[ASSIGNMENT]: Your answer must be every record below, written out exactly as it appears.

[TASK INPUT]:
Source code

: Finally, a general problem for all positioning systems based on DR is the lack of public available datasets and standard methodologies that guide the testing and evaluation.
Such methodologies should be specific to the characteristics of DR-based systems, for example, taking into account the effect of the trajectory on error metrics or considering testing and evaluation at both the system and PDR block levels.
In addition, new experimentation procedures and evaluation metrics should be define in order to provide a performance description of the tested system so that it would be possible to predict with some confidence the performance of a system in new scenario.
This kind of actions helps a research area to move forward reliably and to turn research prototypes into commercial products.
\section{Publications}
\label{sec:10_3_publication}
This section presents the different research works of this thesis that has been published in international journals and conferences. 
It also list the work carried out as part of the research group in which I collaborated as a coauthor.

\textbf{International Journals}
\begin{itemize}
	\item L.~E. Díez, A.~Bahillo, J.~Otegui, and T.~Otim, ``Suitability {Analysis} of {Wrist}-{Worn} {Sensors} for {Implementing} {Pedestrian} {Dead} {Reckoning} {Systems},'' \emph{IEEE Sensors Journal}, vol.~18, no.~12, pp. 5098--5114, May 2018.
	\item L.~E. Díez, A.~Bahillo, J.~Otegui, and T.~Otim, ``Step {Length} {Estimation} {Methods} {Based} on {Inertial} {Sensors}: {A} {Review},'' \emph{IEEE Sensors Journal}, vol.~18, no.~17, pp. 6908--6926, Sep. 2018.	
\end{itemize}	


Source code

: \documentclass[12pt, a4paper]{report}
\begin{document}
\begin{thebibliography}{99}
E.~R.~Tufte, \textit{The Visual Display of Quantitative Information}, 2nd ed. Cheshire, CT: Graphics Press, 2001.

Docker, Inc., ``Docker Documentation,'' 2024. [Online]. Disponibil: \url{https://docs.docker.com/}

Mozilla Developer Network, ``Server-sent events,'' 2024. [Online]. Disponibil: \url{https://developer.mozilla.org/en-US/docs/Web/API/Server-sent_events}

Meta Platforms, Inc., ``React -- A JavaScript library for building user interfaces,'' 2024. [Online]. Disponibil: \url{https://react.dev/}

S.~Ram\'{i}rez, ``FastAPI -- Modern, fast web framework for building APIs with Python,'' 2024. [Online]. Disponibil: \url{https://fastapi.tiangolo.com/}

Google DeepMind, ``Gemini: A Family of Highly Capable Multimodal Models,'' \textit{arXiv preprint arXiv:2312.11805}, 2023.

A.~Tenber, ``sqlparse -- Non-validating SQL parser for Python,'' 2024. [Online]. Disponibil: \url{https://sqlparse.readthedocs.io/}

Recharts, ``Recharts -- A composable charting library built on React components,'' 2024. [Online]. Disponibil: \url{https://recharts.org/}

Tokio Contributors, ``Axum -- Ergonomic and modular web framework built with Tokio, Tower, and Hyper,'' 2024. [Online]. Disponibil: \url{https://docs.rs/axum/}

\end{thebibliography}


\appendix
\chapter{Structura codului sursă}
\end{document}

[WRITTEN REPLY]:
Source code

: Finally, a general problem for all positioning systems based on DR is the lack of public available datasets and standard methodologies that guide the testing and evaluation.
Such methodologies should be specific to the characteristics of DR-based systems, for example, taking into account the effect of the trajectory on error metrics or considering testing and evaluation at both the system and PDR block levels.
In addition, new experimentation procedures and evaluation metrics should be define in order to provide a performance description of the tested system so that it would be possible to predict with some confidence the performance of a system in new scenario.
This kind of actions helps a research area to move forward reliably and to turn research prototypes into commercial products.
\section{Publications}
\label{sec:10_3_publication}
This section presents the different research works of this thesis that has been published in international journals and conferences. 
It also list the work carried out as part of the research group in which I collaborated as a coauthor.

\textbf{International Journals}
\begin{itemize}
	\item L.~E. Díez, A.~Bahillo, J.~Otegui, and T.~Otim, ``Suitability {Analysis} of {Wrist}-{Worn} {Sensors} for {Implementing} {Pedestrian} {Dead} {Reckoning} {Systems},'' \emph{IEEE Sensors Journal}, vol.~18, no.~12, pp. 5098--5114, May 2018.
	\item L.~E. Díez, A.~Bahillo, J.~Otegui, and T.~Otim, ``Step {Length} {Estimation} {Methods} {Based} on {Inertial} {Sensors}: {A} {Review},'' \emph{IEEE Sensors Journal}, vol.~18, no.~17, pp. 6908--6926, Sep. 2018.	
\end{itemize}	


Source code

: \documentclass[12pt, a4paper]{report}
\begin{document}
\begin{thebibliography}{99}
E.~R.~Tufte, \textit{The Visual Display of Quantitative Information}, 2nd ed. Cheshire, CT: Graphics Press, 2001.

Docker, Inc., ``Docker Documentation,'' 2024. [Online]. Disponibil: \url{https://docs.docker.com/}

Mozilla Developer Network, ``Server-sent events,'' 2024. [Online]. Disponibil: \url{https://developer.mozilla.org/en-US/docs/Web/API/Server-sent_events}

Meta Platforms, Inc., ``React -- A JavaScript library for building user interfaces,'' 2024. [Online]. Disponibil: \url{https://react.dev/}

S.~Ram\'{i}rez, ``FastAPI -- Modern, fast web framework for building APIs with Python,'' 2024. [Online]. Disponibil: \url{https://fastapi.tiangolo.com/}

Google DeepMind, ``Gemini: A Family of Highly Capable Multimodal Models,'' \textit{arXiv preprint arXiv:2312.11805}, 2023.

A.~Tenber, ``sqlparse -- Non-validating SQL parser for Python,'' 2024. [Online]. Disponibil: \url{https://sqlparse.readthedocs.io/}

Recharts, ``Recharts -- A composable charting library built on React components,'' 2024. [Online]. Disponibil: \url{https://recharts.org/}

Tokio Contributors, ``Axum -- Ergonomic and modular web framework built with Tokio, Tower, and Hyper,'' 2024. [Online]. Disponibil: \url{https://docs.rs/axum/}

\end{thebibliography}


\appendix
\chapter{Structura codului sursă}
\end{document}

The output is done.